For businesses that have been attacked by ransomware, a fully automated, high-speed disaster recovery is the way to successfully avoid paying the ransom. Recovery is the second step in the two-step process after getting rid of the malware as described here.
There are three ways to affect a disaster recovery after a ransomware attack: a traditional recovery, an image-based recovery, or a cloud-based recovery. But the only way for most environments to afford automating a large-scale recovery is to recover in the cloud.
Traditional disaster recovery
A traditional disaster recovery is one where you begin a traditional restore after you have suffered a loss -- in this case, after you receive a ransom demand. It is still a traditional restore if you are restoring virtual machine images to a hypervisor platform such as VMware, Hyper-V, or KVM, or a hyperscaler such as Amazon Web Services, Azure, or GCP.

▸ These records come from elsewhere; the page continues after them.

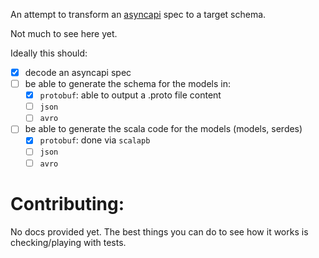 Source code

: An attempt to transform an [asyncapi](https://www.asyncapi.com/docs/specifications/2.0.0) spec to a target schema.

Not much to see here yet.

Ideally this should:
- [x] decode an asyncapi spec
- [ ] be able to generate the schema for the models in:
    - [x] `protobuf`: able to output a .proto file content
    - [ ] `json`
    - [ ] `avro` 
- [ ] be able to generate the scala code for the models (models, serdes)
    - [x] `protobuf`: done via `scalapb`
    - [ ] `json`
    - [ ] `avro`

# Contributing:

No docs provided yet. 
The best things you can do to see how it works is checking/playing with tests.
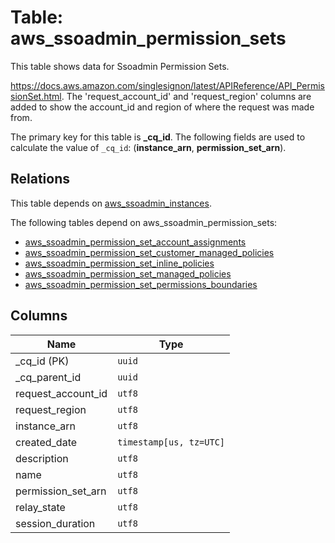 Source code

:# Table: aws_ssoadmin_permission_sets

This table shows data for Ssoadmin Permission Sets.

https://docs.aws.amazon.com/singlesignon/latest/APIReference/API_PermissionSet.html. 
The 'request_account_id' and 'request_region' columns are added to show the account_id and region of where the request was made from.

The primary key for this table is **_cq_id**.
The following fields are used to calculate the value of `_cq_id`: (**instance_arn**, **permission_set_arn**).
## Relations

This table depends on [aws_ssoadmin_instances](aws_ssoadmin_instances.md).

The following tables depend on aws_ssoadmin_permission_sets:
  - [aws_ssoadmin_permission_set_account_assignments](aws_ssoadmin_permission_set_account_assignments.md)
  - [aws_ssoadmin_permission_set_customer_managed_policies](aws_ssoadmin_permission_set_customer_managed_policies.md)
  - [aws_ssoadmin_permission_set_inline_policies](aws_ssoadmin_permission_set_inline_policies.md)
  - [aws_ssoadmin_permission_set_managed_policies](aws_ssoadmin_permission_set_managed_policies.md)
  - [aws_ssoadmin_permission_set_permissions_boundaries](aws_ssoadmin_permission_set_permissions_boundaries.md)

## Columns

| Name          | Type          |
| ------------- | ------------- |
|_cq_id (PK)|`uuid`|
|_cq_parent_id|`uuid`|
|request_account_id|`utf8`|
|request_region|`utf8`|
|instance_arn|`utf8`|
|created_date|`timestamp[us, tz=UTC]`|
|description|`utf8`|
|name|`utf8`|
|permission_set_arn|`utf8`|
|relay_state|`utf8`|
|session_duration|`utf8`| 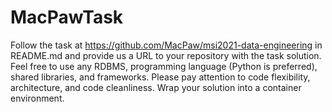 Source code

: # MacPawTask

Follow the task at https://github.com/MacPaw/msi2021-data-engineering in README.md and provide us a URL to your repository with the task solution. Feel free to use any RDBMS, programming language (Python is preferred), shared libraries, and frameworks. Please pay attention to code flexibility, architecture, and code cleanliness. Wrap your solution into a container environment.


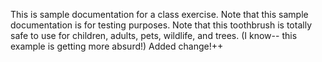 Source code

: This is sample documentation for a class exercise. Note that this sample documentation is for testing purposes.
Note that this toothbrush is totally safe to use for children, adults, pets, wildlife, and trees. (I know-- this example is getting more absurd!)
Added change!++
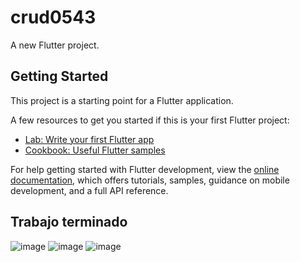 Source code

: # crud0543

A new Flutter project.

## Getting Started

This project is a starting point for a Flutter application.

A few resources to get you started if this is your first Flutter project:

- [Lab: Write your first Flutter app](https://docs.flutter.dev/get-started/codelab)
- [Cookbook: Useful Flutter samples](https://docs.flutter.dev/cookbook)

For help getting started with Flutter development, view the
[online documentation](https://docs.flutter.dev/), which offers tutorials,
samples, guidance on mobile development, and a full API reference.

## Trabajo terminado 
![image](https://github.com/OneDavidrdz131/Act3Crud-0543/assets/143547422/a07ef1dc-ca96-4f54-ace2-5031fbdf238a)
![image](https://github.com/OneDavidrdz131/Act3Crud-0543/assets/143547422/7e67a5e3-473f-4221-abd6-2ab079324fed)
![image](https://github.com/OneDavidrdz131/Act3Crud-0543/assets/143547422/33c5e73f-35c8-40b0-8235-e9df23c3c9d5)



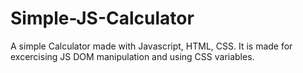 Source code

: # Simple-JS-Calculator
A simple Calculator made with Javascript, HTML, CSS. It is made for
excercising JS DOM manipulation and using CSS variables.
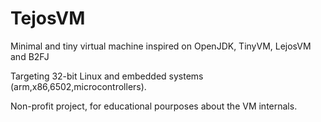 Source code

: # TejosVM

Minimal and tiny virtual machine inspired on OpenJDK, TinyVM, LejosVM and B2FJ

Targeting 32-bit Linux and embedded systems (arm,x86,6502,microcontrollers).

Non-profit project, for educational pourposes about the VM internals.
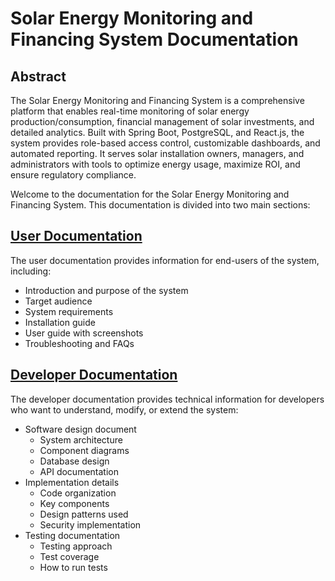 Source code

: # Solar Energy Monitoring and Financing System Documentation

## Abstract
The Solar Energy Monitoring and Financing System is a comprehensive platform that enables real-time monitoring of solar energy production/consumption, financial management of solar investments, and detailed analytics. Built with Spring Boot, PostgreSQL, and React.js, the system provides role-based access control, customizable dashboards, and automated reporting. It serves solar installation owners, managers, and administrators with tools to optimize energy usage, maximize ROI, and ensure regulatory compliance.

Welcome to the documentation for the Solar Energy Monitoring and Financing System. This documentation is divided into two main sections:

## [User Documentation](./user/README.md)

The user documentation provides information for end-users of the system, including:
- Introduction and purpose of the system
- Target audience
- System requirements
- Installation guide
- User guide with screenshots
- Troubleshooting and FAQs

## [Developer Documentation](./developer/README.md)

The developer documentation provides technical information for developers who want to understand, modify, or extend the system:
- Software design document
  - System architecture
  - Component diagrams
  - Database design
  - API documentation
- Implementation details
  - Code organization
  - Key components
  - Design patterns used
  - Security implementation
- Testing documentation
  - Testing approach
  - Test coverage
  - How to run tests


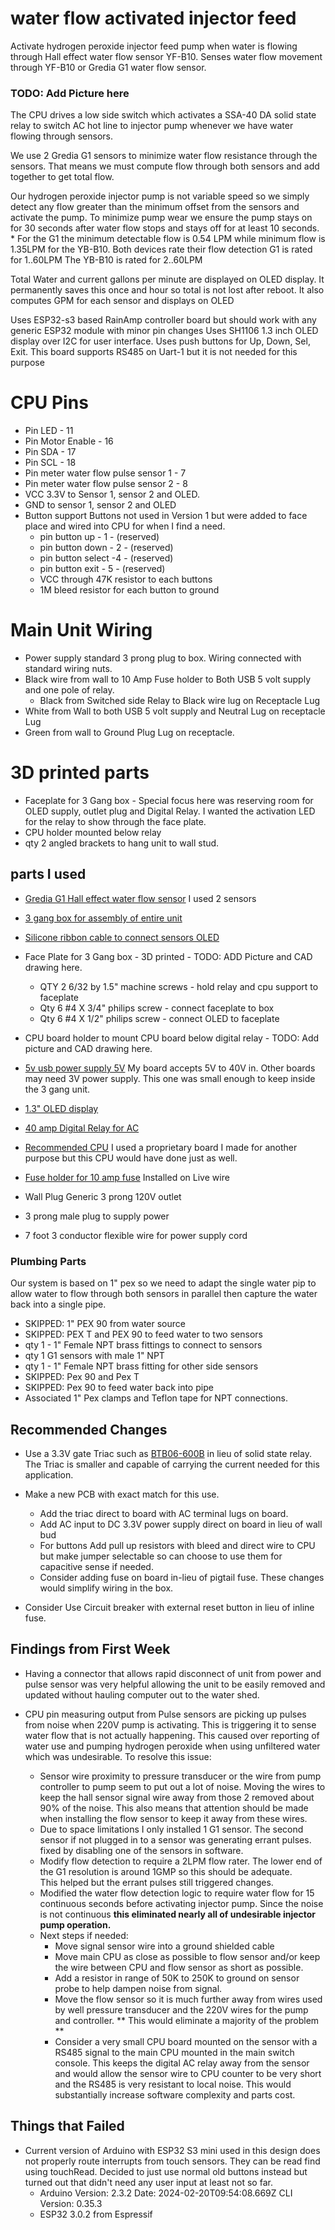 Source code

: # water flow activated injector feed

Activate hydrogen peroxide injector feed pump when water is flowing through Hall effect water flow sensor YF-B10.  Senses water flow movement through YF-B10 or Gredia G1 water flow sensor.  
### TODO: Add Picture here

The CPU drives a low side switch which activates a SSA-40 DA solid state relay to switch AC hot line to injector pump whenever we have water flowing through 
sensors. 

We use 2 Gredia G1 sensors to minimize water flow 
resistance through the sensors. That means we must compute flow through 
both sensors and add together to get total flow.   

Our hydrogen peroxide injector pump is not variable speed so we simply detect any flow greater than the minimum offset from the sensors and activate the pump.  To minimize pump wear we ensure the pump stays on for 30 seconds after water flow stops and stays off for at least 10 seconds.  
    * For the G1 the minimum detectable flow is 0.54 LPM while minimum 
      flow is 1.35LPM for the YB-B10. Both devices rate their flow detection
      G1 is rated for 1..60LPM   The YB-B10 is rated for 2..60LPM

Total Water and current gallons per minute are displayed on OLED display.  It permanently saves this once and hour so total is not lost after reboot.    It also computes GPM for each sensor and displays on OLED


Uses ESP32-s3 based RainAmp controller board but should work with any generic ESP32 module with minor pin changes Uses SH1106 1.3 inch OLED display over I2C for user interface.  Uses push buttons for Up, Down, Sel, Exit.  This board
supports RS485 on Uart-1 but it is not needed for this purpose 

# CPU Pins
* Pin LED - 11
* Pin Motor Enable - 16
* Pin SDA - 17
* Pin SCL - 18
* Pin meter water flow pulse sensor 1 - 7
* Pin meter water flow pulse sensor 2 - 8 
* VCC 3.3V to Sensor 1, sensor 2 and OLED.
* GND to sensor 1, sensor 2 and OLED
* Button support
    Buttons not used in Version 1 but were added to 
    face place and wired into CPU for when I find a
    need. 
    * pin button up - 1  - (reserved) 
    * pin button down - 2 - (reserved) 
    * pin button select -4  - (reserved) 
    * pin button exit  - 5 - (reserved) 
    * VCC through 47K resistor to each  buttons
    * 1M bleed resistor for each button to ground 


# Main Unit Wiring
* Power supply standard 3 prong plug to box. Wiring connected with standard wiring nuts. 
* Black wire from wall to 10 Amp Fuse holder to Both USB 5 volt supply and one pole of relay.
  * Black from Switched side Relay to Black wire lug on Receptacle Lug
* White from Wall to both USB 5 volt supply and Neutral Lug on receptacle Lug
* Green from wall to Ground Plug Lug on receptacle.


# 3D printed parts
* Faceplate for 3 Gang box - Special focus here was reserving room for 
  OLED supply,  outlet plug and Digital Relay.  I wanted the activation 
  LED for the relay to show through the face plate.  
* CPU holder mounted below relay
* qty 2 angled brackets to hang unit to wall stud.


## parts I used
* [Gredia G1 Hall effect water flow sensor](https://www.amazon.com/GREDIA-Sensor-Food-Grade-Flowmeter-Counter/dp/B07RF5D156/)  I used 2 sensors
* [3 gang box for assembly of entire unit](https://www.amazon.com/Madison-Electric-Products-MSB3G-Adjustable/dp/B00H8NUVQA)
* [Silicone ribbon cable to connect sensors OLED](https://www.amazon.com/MECCANIXITY-Ribbon-Silicone-Stranded-Tinned/dp/B0CBB3C91V)

* Face Plate for 3 Gang box -  3D printed - TODO: ADD Picture and 
  CAD drawing here.
    * QTY 2  6/32 by 1.5" machine screws - hold relay and cpu support to faceplate
    * Qty 6  #4 X 3/4" philips screw - connect faceplate to box
    * Qty 6   #4 X 1/2" philips screw - connect OLED to faceplate

* CPU board holder to mount CPU board below digital relay - TODO: Add picture 
  and CAD drawing here.

* [5v usb power supply 5V](https://www.amazon.com/Adapter-UorMe-Charger-Charging-Compatible/dp/B08LGRN2NR)  My board 
  accepts 5V to 40V in.  Other boards may need 3V power supply. This one was 
  small enough to keep inside the 3 gang unit.
* [1.3" OLED display](https://www.aliexpress.us/item/2251832498844654.html)
* [40 amp Digital Relay for AC](https://www.aliexpress.us/item/3256804475347699)
* [Recommended CPU](https://www.aliexpress.us/item/3256805991471052.html) I used a proprietary board I made for another purpose but this CPU would have done just as well.
* [Fuse holder for 10 amp fuse](https://www.amazon.com/KOLACEN-Automotive-Inline-5x20mm-Holder/dp/B071G1L98V) Installed on Live wire 
* Wall Plug Generic 3 prong 120V outlet
* 3 prong male plug to supply power
* 7 foot 3 conductor flexible wire for power supply cord

### Plumbing Parts
Our system is based on 1" pex so we need to adapt the single water 
pip to allow water to flow through both sensors in parallel then 
capture the water back into a single pipe.
* SKIPPED: 1" PEX 90 from water source
* SKIPPED: PEX T and PEX 90 to feed water to two sensors
* qty 1 -  1" Female NPT brass fittings to connect to sensors
* qty 1 G1 sensors with male 1" NPT 
* qty 1 - 1" Female NPT  brass fitting for other side sensors
* SKIPPED: Pex 90 and Pex T 
* SKIPPED: Pex 90 to feed water back into pipe
* Associated 1" Pex clamps  and Teflon tape for NPT connections.


## Recommended Changes  
* Use a 3.3V gate Triac such as [BTB06-600B](https://www.aliexpress.us/item/3256806576807703.html) in lieu of solid state relay.  The Triac is smaller and capable of carrying the current needed for this application.

* Make a new PCB with exact match for this use.
  * Add the triac direct to board with AC terminal lugs on board.  
  * Add AC input to DC 3.3V power supply direct on board in lieu of wall bud
  * For buttons Add pull up resistors with bleed and direct wire to CPU but make jumper selectable so can choose to use them for capacitive sense if needed.  
  * Consider adding fuse on board in-lieu of pigtail fuse.  These changes
would simplify wiring in the box. 
* Consider Use Circuit breaker with external reset button in lieu of inline fuse.

## Findings from First Week
* Having a connector that allows rapid disconnect of unit from power and pulse 
  sensor was very helpful allowing the unit to be easily removed and updated 
  without hauling computer out to the water shed. 

* CPU pin measuring output from Pulse sensors are picking up pulses from noise when 220V pump is activating.  This is triggering it to sense water flow that is not actually happening.  This caused over reporting of water use and pumping hydrogen peroxide when
using unfiltered water which was undesirable.  To resolve this issue:
  * Sensor wire proximity to pressure transducer or the wire from pump 
    controller to pump seem to put out a lot of noise. Moving the wires
    to keep the hall sensor signal wire away from those 2 removed 
    about 90% of the noise. This also means that attention should 
    be made when installing the flow sensor to keep it away from these
    wires.
  * Due to space limitations I only installed 1 G1 sensor.  The second 
    sensor if not plugged in to a sensor was generating errant pulses.
    fixed by disabling one of the sensors in software.
  * Modify flow detection to require a 2LPM flow rater.   The lower end 
    of the G1 resolution is around 1GMP so this should be adequate.  
    This helped but the errant pulses still triggered changes.
  * Modified the water flow detection logic to require water flow 
    for 15 continuous seconds before activating injector pump.
    Since the noise is not continuous **this eliminated nearly all 
    of undesirable injector pump operation.**
  * Next steps if needed:
    * Move signal sensor wire into a ground shielded cable 
    * Move main CPU as close as possible to flow sensor 
      and/or keep the wire between CPU and flow sensor 
      as short as possible. 
    * Add a resistor in range of 50K to 250K to ground on 
      sensor probe to help dampen noise from signal.
    * Move the flow sensor so it is much further away 
      from wires used by well pressure transducer and the 
      220V wires for the pump and controller.  ** This 
      would eliminate a majority of the problem **
    * Consider a very small CPU board mounted on the sensor
      with a RS485 signal to the main CPU mounted in the 
      main switch console.  This keeps the digital AC relay
      away from the sensor and would allow the sensor wire
      to CPU counter to be very short and the RS485 is very 
      resistant to local noise.  This would substantially 
      increase software complexity and parts cost.


## Things that Failed
* Current version of Arduino with ESP32 S3 mini used in this design does not properly route interrupts from touch sensors.  They can be read find using touchRead.  Decided to just use normal old buttons instead but turned out that didn't need any user input at least not so far.
  * Arduino Version: 2.3.2 Date: 2024-02-20T09:54:08.669Z CLI Version: 0.35.3 
  * ESP32 3.0.2 from Espressif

What makes it traditional is that you are waiting until the event happens to begin the restore. As you will see later in this article, there are ways to restore the data before you need it.
This is type of recovery is considered traditional because it’s the way everyone did it not so long ago. Most companies did not have the budget to maintain a recovery data centr so they paid a service to have a recovery data center available for them in case they needed it.
Since they had to pay every time they actually used that data centre, they never thought of restoring the data in advance. They waited until a disaster happened, then contacted the recovery data centre and began the recovery. This method is slow and very difficult to automate, as you don’t own the hardware on which you will be performing you restore.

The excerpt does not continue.